Formula notation of nested varying effects

In the documentation to brmsformula stands the following:

If levels of the grouping factor belong to different sub-populations, it may be reasonable to assume a different covariance matrix for each of the sub-populations. For instance, the variation within the treatment group and within the control group in a randomized control trial might differ. Suppose that y is the outcome, and x is the factor indicating the treatment and control group. Then, we could estimate different hyper-parameters of the varying effects (in this case a varying intercept) for treatment and control group via y ~ x + (1 | gr(subject, by = x)).

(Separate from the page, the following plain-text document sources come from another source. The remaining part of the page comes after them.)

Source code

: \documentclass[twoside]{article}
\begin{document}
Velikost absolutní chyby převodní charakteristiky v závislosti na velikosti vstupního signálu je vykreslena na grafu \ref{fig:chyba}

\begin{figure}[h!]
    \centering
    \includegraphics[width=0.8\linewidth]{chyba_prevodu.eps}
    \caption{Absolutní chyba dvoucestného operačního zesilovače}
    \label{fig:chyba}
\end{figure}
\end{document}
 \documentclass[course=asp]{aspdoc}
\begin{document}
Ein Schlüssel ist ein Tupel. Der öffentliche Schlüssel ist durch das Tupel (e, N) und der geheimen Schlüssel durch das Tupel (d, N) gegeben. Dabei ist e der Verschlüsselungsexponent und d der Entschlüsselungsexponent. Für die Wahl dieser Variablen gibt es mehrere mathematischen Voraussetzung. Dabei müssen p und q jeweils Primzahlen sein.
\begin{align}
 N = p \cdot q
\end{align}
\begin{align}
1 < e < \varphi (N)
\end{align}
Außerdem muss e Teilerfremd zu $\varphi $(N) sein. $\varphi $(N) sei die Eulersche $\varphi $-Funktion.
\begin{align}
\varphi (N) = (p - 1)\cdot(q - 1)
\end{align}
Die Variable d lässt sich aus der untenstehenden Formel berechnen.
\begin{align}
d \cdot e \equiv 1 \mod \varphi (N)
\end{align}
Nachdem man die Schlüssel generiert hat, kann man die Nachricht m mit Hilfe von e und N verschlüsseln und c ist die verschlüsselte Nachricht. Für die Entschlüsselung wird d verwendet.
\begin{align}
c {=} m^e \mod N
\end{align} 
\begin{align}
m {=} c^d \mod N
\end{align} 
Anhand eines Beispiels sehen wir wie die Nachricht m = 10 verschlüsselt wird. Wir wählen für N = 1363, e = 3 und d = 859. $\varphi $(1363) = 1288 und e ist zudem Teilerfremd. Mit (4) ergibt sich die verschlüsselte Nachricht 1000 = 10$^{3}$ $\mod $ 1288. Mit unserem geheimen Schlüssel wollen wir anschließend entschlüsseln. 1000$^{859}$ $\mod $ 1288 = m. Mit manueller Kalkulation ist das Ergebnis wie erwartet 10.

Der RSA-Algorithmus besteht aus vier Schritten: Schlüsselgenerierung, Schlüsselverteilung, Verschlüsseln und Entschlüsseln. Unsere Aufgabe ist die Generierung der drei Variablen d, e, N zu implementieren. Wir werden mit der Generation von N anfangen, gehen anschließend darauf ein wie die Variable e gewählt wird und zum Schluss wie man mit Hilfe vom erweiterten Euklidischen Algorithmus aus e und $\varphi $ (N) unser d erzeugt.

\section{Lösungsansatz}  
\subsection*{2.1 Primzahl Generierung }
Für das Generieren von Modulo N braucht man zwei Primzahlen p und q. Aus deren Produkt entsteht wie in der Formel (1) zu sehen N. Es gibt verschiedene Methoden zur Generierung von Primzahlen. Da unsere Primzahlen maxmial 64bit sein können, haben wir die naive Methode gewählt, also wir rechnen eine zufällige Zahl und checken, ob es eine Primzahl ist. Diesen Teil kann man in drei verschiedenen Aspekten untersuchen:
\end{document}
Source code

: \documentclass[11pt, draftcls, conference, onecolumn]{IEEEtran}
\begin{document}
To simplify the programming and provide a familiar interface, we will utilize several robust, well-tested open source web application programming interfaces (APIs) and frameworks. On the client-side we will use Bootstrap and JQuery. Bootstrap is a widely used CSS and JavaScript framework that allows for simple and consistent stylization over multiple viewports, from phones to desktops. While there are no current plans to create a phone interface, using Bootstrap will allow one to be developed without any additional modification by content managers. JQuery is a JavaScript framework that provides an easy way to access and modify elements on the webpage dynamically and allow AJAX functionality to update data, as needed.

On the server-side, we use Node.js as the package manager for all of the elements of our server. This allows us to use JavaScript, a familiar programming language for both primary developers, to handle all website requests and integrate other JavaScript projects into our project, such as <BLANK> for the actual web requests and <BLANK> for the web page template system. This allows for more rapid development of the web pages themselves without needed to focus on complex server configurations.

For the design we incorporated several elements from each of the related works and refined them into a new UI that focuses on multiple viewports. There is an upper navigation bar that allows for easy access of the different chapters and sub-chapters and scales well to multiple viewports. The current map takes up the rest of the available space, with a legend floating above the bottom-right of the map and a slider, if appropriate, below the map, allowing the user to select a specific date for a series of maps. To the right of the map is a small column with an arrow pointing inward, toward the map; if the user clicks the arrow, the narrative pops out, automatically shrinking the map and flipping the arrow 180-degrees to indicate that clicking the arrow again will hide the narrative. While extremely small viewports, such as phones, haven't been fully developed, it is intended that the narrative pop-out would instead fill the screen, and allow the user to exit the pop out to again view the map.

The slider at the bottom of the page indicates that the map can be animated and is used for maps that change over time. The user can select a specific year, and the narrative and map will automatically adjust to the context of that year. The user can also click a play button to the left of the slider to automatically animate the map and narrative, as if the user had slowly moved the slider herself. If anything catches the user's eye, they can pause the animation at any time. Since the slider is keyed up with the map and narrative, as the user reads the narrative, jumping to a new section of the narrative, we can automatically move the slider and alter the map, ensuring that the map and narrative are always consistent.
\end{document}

I am wondering whether y ~ x + (1 | gr(subject, by = x)) is equivalent to y ~ x + (1 | x/subject)?

Welcome to the Stan Forums, @stfnrpplngr!

I don’t think y ~ x + (1 | gr(subject, by = x)) is equivalent to y ~ x + (1 | x/subject). For example, y ~ x + (1 | x/subject) also includes varying intercepts for x. This is not the case for y ~ x + (1 | gr(subject, by = x)) (at least in my understanding; I haven’t needed it yet).

Some extra info (perhaps you already know that): For the nesting syntax (y ~ x + (1 | x/subject)), I think brms follows lme4. And this lme4 vignette says on page 7 that (1 | g1/g2) is equivalent to (1 | g1) + (1 | g1:g2).